Third claim: Federal trademark infringement under 15 U.S.C. § 1114


This one's pretty simple, and on its face it looks like the strongest claim of them all: Apple's registered trademarks on several iOS system icons, and TouchWiz includes six icons that look almost exactly the same. The facts here literally line right up — we'll put the iOS icon on the left and the TouchWiz icon on the right.


It's going to be far harder for Samsung to argue out of some of these — in some cases, like the phone icon, the similarities are impossible to ignore. You might argue that the design of the phone icon is ridiculously trivial and obvious, but consider the flipside: Apple can argue just as persuasively that Samsung had a million options for a phone icon and instead chose a white handset resting at an angle on a green gradient background. Samsung's lawyers are going to have get creative with this one.


Fourth claim: common law trademark infringement


This one's a catch-all — it's there to pick up the pieces from the federal trademark claims and to strengthen the claim on the iTunes icon, which is still pending registration.


Fifth claim: Unfair business practices under the California Business and Professions Code


This is a state-level version of the trade dress and trademark claims - it's there to pick up the pieces in case the federal claims somehow don't pass muster. I'm not a California lawyer, so I'm not too familiar with these statutes — let me know if I missed something important here.


Sixth claim: Unjust enrichment


Yet another state-level claim that feels like a catch-all in case everything else fails — Apple's arguing that whether or not Samsung's conduct rose to actual infringement its trade dress, trademarks, and patents, Samsung still unfairly profited by copying Apple's work.


Let's skip ahead here and deal with the design patents now as well, since they're of the same theme — you might as well call this bundle the Galaxy / TouchWiz claims, since they're all to do with Samsung-specific hardware and software.


Claims fourteen, fifteen, and sixteen: infringement of design patents


Just when you were getting your head around trade dress, we're throwing design patents into the mix. There's actually a pretty simple relationship between the two — if trade dress is all about the product design's relationship to the consumer, a design patent is all about the design of the product itself. Think about it like this: if you designed a new phone with a novel design, you could get a design patent. Once you started selling it and your customers started associating that design with your products, you'd be protected by trade dress. (Again, a gross simplification, but we're aiming for broad contours here.) And design patents expire just like every other patent, while trade dress lasts as long as the item is in commerce. 
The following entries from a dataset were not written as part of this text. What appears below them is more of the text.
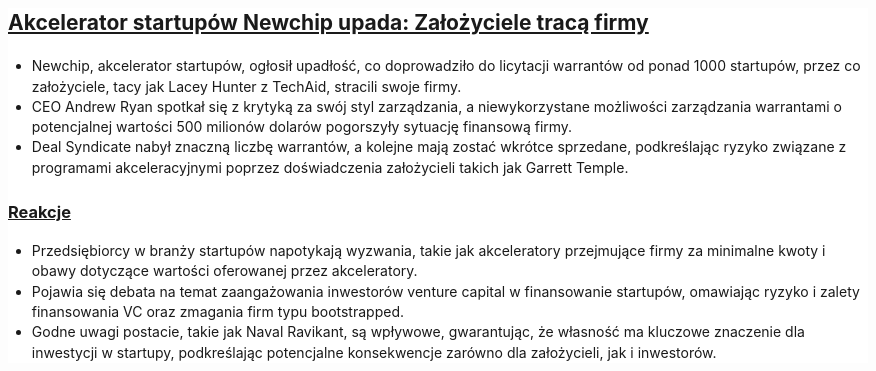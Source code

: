 ## [Akcelerator startupów Newchip upada: Założyciele tracą firmy](https://techcrunch.com/2024/05/02/they-thought-they-were-joining-an-accelerator-instead-they-lost-their-startups/)

- Newchip, akcelerator startupów, ogłosił upadłość, co doprowadziło do licytacji warrantów od ponad 1000 startupów, przez co założyciele, tacy jak Lacey Hunter z TechAid, stracili swoje firmy.
- CEO Andrew Ryan spotkał się z krytyką za swój styl zarządzania, a niewykorzystane możliwości zarządzania warrantami o potencjalnej wartości 500 milionów dolarów pogorszyły sytuację finansową firmy.
- Deal Syndicate nabył znaczną liczbę warrantów, a kolejne mają zostać wkrótce sprzedane, podkreślając ryzyko związane z programami akceleracyjnymi poprzez doświadczenia założycieli takich jak Garrett Temple.

### [Reakcje](https://news.ycombinator.com/item?id=40241525)

- Przedsiębiorcy w branży startupów napotykają wyzwania, takie jak akceleratory przejmujące firmy za minimalne kwoty i obawy dotyczące wartości oferowanej przez akceleratory.
- Pojawia się debata na temat zaangażowania inwestorów venture capital w finansowanie startupów, omawiając ryzyko i zalety finansowania VC oraz zmagania firm typu bootstrapped.
- Godne uwagi postacie, takie jak Naval Ravikant, są wpływowe, gwarantując, że własność ma kluczowe znaczenie dla inwestycji w startupy, podkreślając potencjalne konsekwencje zarówno dla założycieli, jak i inwestorów.

<head>
  <meta property="og:title" content="Tworzenie 'ShapeUp': Modeler 3D w C" />
  <meta property="og:type" content="website" />
  <meta property="og:image" content="https://og.cho.sh/api/og/?title=Tworzenie%20%22ShapeUp%22%3A%20Modeler%203D%20w%20C&subheading=pi%C4%85tek%2C%203%20maja%202024%3A%20Podsumowanie%20Hacker%20News" />
</head>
The rule for design patent infringement is relatively simple: if the two designs are substantially similar enough to trick an ordinary person into thinking they're the same, it's probably an infringement.  


WHAT HAPPENS NEXT?


So that's the rundown — the sixteen specific claims Apple's making against Samsung, as well as what it's asking the court to do. Taken as a group, it feels like a remarkably solid case — Samsung can't just up and countersue Apple with its own patents and hope to walk away with a handshake and a cross-license because of the various trademark, trade dress, and design patent claims. How the company decides to deal with those issues remains to be seen; there's no question in my mind that Samsung designed TouchWiz to look and feel as much like iOS as possible, and then marketed it as such.


In that context, Apple's Android-specific patent claims almost seem like a foundation on which to build the case against TouchWiz, not the indirect swipe at Android itself that I've come to expect from these lawsuits. Depending on the strength of Samsung's promised reply and countersuit, the guess is that Apple might be willing to eventually settle the patent claims but will push the trademark and trade dress claims as far as it can — if Apple loses those it's open season on the iOS aesthetic. You can bet Steve Jobs and Tim Cook aren't about to let that happen.


Compared to the almost standard patent-vs-patent rocket-docket-plus-ITC lawsuits we've been seeing across the industry, this case is definitely a novelty.